Abstract 10415: Dysregulation of FOXO-FOXM1 Signaling Inhibits Maturation of IPSC-Derived Cardiomyocytes in 3D Suspension Culture

Abstract

Directed differentiation of human pluripotent stem cells (PSC) into cardiomyocytes via manipulation of Wnt signaling leads to generation of immature cardiomyocytes, more closely resembling a fetal state. It has become increasingly apparent that metabolic parameters regulate of cardiomyocyte maturation. The forkhead box (FOX) family of transcription factors has previously been shown to regulate metabolic phenotype in neonatal cardiomyocytes through a balance between FOXO and FOXM proteins.

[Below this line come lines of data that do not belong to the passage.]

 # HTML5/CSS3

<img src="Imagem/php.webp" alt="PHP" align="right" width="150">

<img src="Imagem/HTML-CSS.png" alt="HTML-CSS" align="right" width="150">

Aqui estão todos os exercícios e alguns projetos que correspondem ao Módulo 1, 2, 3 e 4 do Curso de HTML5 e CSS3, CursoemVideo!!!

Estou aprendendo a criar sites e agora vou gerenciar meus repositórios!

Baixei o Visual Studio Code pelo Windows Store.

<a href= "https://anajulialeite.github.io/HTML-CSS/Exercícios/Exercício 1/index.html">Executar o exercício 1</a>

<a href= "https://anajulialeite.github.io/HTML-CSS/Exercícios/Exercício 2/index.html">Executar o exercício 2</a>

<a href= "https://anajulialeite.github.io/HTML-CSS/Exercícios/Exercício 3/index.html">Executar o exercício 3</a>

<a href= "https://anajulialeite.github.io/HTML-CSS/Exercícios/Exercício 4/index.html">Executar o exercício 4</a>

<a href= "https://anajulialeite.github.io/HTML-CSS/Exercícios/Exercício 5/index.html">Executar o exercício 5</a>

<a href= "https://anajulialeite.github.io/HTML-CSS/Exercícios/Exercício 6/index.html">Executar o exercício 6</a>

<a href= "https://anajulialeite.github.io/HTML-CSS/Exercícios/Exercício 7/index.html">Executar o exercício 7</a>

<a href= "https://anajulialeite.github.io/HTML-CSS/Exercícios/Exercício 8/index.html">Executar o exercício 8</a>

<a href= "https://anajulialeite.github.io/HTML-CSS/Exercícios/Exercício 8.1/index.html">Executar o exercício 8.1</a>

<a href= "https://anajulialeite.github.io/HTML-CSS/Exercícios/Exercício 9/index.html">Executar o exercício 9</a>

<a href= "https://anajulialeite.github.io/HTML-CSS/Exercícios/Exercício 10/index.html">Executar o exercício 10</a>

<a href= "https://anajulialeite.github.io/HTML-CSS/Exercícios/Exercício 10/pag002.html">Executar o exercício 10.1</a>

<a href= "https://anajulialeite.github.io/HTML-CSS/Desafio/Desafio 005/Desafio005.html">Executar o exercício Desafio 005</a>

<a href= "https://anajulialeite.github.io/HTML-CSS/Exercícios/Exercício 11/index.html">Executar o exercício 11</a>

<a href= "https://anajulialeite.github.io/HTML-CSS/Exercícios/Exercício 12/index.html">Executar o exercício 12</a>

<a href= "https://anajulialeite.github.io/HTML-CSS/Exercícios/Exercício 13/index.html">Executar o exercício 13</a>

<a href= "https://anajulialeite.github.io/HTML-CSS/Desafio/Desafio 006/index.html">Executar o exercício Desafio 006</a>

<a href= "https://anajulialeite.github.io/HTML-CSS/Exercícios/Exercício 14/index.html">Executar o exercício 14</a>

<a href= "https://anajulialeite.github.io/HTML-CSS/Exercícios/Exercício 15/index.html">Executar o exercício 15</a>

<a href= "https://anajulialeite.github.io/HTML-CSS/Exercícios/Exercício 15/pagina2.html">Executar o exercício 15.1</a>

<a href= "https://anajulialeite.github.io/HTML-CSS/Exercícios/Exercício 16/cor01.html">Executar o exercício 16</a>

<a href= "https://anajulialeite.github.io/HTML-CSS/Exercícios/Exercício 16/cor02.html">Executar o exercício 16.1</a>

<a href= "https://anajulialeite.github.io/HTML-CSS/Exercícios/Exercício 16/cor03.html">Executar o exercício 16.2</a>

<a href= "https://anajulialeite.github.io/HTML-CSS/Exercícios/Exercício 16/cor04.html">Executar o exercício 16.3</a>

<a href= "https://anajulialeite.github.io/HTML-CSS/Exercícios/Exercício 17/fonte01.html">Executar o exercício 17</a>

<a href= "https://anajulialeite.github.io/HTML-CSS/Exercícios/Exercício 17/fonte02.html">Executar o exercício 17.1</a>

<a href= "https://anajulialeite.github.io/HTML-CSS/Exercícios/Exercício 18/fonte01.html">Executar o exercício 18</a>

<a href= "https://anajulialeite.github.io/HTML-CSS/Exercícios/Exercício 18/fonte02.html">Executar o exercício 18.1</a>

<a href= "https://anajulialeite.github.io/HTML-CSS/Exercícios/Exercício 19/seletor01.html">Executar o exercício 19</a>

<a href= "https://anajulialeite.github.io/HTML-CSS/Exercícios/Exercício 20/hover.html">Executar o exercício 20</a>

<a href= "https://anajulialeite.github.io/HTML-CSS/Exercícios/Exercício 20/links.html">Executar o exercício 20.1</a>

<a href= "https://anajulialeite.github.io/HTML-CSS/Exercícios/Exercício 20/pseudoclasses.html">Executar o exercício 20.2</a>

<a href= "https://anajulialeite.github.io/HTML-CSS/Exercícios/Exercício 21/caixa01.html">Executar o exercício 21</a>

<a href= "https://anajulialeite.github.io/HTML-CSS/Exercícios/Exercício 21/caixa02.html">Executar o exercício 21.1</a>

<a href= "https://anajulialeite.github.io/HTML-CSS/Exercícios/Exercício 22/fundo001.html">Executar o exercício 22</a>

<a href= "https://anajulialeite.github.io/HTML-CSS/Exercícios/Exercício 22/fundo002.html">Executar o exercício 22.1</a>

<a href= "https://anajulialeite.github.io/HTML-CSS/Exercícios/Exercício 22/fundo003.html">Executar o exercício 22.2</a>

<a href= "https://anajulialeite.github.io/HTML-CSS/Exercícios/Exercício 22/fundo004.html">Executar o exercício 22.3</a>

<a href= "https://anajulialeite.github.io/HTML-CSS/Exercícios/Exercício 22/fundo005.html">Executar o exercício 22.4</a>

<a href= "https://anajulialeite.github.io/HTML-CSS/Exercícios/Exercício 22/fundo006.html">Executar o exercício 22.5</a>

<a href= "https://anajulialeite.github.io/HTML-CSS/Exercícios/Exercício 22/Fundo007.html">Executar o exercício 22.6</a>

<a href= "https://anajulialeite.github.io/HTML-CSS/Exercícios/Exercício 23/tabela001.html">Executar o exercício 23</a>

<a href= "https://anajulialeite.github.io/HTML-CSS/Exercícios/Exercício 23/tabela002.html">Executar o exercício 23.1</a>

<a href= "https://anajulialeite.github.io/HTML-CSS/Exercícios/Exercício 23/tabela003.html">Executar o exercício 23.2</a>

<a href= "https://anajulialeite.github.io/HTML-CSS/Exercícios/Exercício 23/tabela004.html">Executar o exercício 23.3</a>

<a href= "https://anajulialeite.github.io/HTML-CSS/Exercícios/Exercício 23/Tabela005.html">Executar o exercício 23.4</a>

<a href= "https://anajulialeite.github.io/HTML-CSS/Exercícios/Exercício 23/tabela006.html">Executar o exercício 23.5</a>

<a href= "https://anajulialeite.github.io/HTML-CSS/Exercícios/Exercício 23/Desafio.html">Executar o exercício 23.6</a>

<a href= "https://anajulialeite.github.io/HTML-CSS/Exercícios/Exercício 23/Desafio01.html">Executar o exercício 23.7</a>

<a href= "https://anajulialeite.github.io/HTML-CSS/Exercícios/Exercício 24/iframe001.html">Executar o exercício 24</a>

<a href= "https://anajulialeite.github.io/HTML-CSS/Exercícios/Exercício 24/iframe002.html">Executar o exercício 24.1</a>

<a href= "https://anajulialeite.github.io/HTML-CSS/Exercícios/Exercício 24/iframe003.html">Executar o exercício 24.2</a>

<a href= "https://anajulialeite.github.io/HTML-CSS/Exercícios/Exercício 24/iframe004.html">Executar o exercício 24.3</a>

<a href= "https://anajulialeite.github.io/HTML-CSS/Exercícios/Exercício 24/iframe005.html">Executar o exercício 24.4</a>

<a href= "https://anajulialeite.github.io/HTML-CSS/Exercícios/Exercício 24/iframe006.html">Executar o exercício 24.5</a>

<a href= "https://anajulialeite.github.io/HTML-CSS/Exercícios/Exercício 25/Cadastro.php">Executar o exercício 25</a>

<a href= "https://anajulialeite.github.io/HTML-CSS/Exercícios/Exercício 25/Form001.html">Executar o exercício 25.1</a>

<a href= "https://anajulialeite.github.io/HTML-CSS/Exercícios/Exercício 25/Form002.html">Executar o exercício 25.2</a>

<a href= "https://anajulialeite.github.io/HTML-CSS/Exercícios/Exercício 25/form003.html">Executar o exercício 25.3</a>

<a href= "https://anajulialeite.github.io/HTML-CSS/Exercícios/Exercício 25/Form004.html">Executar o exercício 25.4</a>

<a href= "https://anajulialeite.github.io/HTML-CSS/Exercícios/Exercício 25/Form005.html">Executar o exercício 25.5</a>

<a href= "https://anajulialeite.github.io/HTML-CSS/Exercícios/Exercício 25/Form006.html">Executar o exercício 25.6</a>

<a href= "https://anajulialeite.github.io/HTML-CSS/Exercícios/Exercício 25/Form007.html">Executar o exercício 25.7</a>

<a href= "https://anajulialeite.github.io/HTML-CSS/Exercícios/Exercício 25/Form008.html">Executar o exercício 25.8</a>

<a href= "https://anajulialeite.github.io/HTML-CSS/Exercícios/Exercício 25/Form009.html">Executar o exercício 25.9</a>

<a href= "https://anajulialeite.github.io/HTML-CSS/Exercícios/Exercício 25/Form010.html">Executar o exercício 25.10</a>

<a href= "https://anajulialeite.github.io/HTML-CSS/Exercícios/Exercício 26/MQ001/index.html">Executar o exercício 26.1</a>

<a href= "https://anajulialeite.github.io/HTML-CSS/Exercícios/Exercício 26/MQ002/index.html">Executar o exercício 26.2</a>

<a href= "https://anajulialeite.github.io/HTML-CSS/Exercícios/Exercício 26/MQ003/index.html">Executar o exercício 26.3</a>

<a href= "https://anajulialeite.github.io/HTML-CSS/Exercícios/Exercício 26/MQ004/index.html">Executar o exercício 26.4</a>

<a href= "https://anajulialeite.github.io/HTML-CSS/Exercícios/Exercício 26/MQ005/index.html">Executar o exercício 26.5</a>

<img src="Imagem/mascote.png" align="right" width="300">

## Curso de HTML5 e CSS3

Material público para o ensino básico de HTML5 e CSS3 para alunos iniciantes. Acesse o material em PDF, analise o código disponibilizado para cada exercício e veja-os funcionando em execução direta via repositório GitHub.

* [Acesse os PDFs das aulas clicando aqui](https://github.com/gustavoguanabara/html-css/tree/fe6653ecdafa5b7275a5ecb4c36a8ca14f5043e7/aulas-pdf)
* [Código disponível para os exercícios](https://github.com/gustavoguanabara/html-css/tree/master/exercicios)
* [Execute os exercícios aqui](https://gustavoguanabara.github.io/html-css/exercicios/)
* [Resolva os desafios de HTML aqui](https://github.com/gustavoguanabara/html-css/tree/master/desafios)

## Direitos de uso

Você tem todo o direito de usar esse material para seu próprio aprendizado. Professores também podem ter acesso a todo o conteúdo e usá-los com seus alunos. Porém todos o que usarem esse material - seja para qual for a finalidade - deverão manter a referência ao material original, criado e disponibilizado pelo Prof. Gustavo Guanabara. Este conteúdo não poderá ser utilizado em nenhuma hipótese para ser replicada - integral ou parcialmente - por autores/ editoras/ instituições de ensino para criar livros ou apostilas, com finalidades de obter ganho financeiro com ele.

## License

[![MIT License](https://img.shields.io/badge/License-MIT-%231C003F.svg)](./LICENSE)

Therefore, we hypothesized that dysregulation of FOXO-FOXM1 signaling inhibits maturation of iPSC-derived cardiomyocytes (iPSC-CMs). We cultured iPSC-CMs in 3D suspension culture using an orbital shaker. iPSC-CMs were treated with RCM-1 (FOXM1 inhibitor), LOM612 (FOXO nuclear translocator), or AS1842856 (FOXO inhibitor) starting 2 days after onset of beating. We found that inhibition of FOXO with AS1842856 resulted in loss of expression of cardiac-specific markers such as cardiac troponin T as well as loss of spontaneous beating. In contrast, inhibition of FOXM1 with RCM-1 or activation of FOXO with LOM612 resulted in retention of a cardiomyocyte phenotype with continued expression of cardiac troponin T but with significantly increased expression membrane protein expression of Kir2.1 (Figure), the protein largely responsible for maintaining the resting membrane potential in cardiomyocytes. These results suggest that inhibition of FOXM1 and/or activation of FOXO signaling may facilitate maturation of iPSC-derived cardiomyocytes. Figure. (A) % of TNNT2+ iPSC-derived cardiomyocytes that express Kir2.1 and (B) Mean fluorescence intensity of Kir2.1 in iPSC-derived cardiomyocytes after treatment with DMSO (vehicle control), RCM-1, LOM612, or AS1842856. *p<0.05, ***p<0.001, ****p<0.0001 by one-way ANOVA with Dunnett’s multiple comparisons test.